**Saved entries**
----------
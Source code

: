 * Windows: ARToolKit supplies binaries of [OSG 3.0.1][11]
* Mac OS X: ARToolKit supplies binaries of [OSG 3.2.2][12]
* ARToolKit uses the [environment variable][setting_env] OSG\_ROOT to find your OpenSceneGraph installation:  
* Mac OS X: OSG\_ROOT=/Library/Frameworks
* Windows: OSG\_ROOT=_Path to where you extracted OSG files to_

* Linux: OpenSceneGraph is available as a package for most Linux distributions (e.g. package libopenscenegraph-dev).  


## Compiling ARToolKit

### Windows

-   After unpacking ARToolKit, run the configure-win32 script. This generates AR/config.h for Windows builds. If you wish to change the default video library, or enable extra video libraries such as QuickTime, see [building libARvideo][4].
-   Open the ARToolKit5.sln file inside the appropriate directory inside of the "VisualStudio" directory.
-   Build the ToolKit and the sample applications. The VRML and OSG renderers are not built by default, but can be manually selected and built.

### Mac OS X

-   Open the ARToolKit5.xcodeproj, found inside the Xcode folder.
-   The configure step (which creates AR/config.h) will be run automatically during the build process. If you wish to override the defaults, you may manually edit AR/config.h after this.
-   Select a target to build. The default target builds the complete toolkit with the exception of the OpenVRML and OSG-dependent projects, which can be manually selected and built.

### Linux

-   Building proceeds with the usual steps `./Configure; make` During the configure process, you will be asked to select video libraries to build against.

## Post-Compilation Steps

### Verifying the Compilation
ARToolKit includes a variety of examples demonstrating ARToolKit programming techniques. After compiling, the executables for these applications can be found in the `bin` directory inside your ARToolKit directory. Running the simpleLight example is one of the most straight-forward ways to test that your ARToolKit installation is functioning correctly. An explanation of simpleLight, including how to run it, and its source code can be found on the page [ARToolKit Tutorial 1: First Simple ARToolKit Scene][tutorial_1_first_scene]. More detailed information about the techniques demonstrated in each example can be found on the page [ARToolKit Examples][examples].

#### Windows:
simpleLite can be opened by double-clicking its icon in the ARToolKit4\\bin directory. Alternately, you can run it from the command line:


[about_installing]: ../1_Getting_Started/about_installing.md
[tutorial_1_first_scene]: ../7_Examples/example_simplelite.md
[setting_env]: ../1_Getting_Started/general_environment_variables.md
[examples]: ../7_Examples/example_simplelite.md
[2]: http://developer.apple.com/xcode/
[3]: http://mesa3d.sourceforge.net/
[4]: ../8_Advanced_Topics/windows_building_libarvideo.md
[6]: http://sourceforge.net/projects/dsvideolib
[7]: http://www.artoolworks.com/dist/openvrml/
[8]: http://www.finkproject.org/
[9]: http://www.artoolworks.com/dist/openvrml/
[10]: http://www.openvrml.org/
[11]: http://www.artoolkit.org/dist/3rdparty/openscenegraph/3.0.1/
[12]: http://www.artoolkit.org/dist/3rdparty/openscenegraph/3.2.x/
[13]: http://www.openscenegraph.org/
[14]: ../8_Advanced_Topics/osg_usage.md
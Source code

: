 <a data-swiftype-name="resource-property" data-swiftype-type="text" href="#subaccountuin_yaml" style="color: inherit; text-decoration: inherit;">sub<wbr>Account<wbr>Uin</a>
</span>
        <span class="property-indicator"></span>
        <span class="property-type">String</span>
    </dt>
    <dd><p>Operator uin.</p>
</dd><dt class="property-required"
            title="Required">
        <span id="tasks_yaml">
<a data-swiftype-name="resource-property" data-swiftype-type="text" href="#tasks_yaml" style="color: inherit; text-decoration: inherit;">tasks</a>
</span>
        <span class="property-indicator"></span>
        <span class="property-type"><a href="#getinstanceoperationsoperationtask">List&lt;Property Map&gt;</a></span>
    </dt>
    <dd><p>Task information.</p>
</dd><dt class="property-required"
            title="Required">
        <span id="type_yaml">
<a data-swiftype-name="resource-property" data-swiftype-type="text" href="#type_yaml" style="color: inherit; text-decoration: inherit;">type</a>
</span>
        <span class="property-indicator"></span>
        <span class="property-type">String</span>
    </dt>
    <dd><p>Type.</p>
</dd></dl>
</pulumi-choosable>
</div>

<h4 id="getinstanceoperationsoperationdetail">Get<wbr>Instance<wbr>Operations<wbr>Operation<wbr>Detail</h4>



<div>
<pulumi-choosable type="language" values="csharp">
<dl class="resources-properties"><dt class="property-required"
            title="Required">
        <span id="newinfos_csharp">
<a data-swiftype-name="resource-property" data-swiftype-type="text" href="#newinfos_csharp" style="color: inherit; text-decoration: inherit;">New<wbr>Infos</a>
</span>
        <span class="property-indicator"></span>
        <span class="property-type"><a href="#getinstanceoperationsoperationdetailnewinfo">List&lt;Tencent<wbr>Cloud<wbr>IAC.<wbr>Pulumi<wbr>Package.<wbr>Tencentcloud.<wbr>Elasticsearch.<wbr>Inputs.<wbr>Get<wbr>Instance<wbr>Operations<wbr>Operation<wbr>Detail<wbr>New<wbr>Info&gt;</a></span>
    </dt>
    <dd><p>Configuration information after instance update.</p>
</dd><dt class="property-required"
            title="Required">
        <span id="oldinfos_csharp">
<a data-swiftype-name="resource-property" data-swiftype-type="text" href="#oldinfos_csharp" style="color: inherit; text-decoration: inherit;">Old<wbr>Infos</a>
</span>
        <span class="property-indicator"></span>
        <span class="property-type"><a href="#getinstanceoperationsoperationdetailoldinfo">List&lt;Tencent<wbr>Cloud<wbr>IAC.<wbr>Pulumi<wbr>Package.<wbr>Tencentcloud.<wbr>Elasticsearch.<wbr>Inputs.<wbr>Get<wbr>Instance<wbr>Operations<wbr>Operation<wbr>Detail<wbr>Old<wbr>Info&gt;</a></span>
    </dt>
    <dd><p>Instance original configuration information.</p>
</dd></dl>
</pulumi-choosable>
----------
**Your objective**
For the word "Inputs", return every line of the records that holds it.

**Response to the exercise**
        <span class="property-type"><a href="#getinstanceoperationsoperationdetailnewinfo">List&lt;Tencent<wbr>Cloud<wbr>IAC.<wbr>Pulumi<wbr>Package.<wbr>Tencentcloud.<wbr>Elasticsearch.<wbr>Inputs.<wbr>Get<wbr>Instance<wbr>Operations<wbr>Operation<wbr>Detail<wbr>New<wbr>Info&gt;</a></span>
        <span class="property-type"><a href="#getinstanceoperationsoperationdetailoldinfo">List&lt;Tencent<wbr>Cloud<wbr>IAC.<wbr>Pulumi<wbr>Package.<wbr>Tencentcloud.<wbr>Elasticsearch.<wbr>Inputs.<wbr>Get<wbr>Instance<wbr>Operations<wbr>Operation<wbr>Detail<wbr>Old<wbr>Info&gt;</a></span>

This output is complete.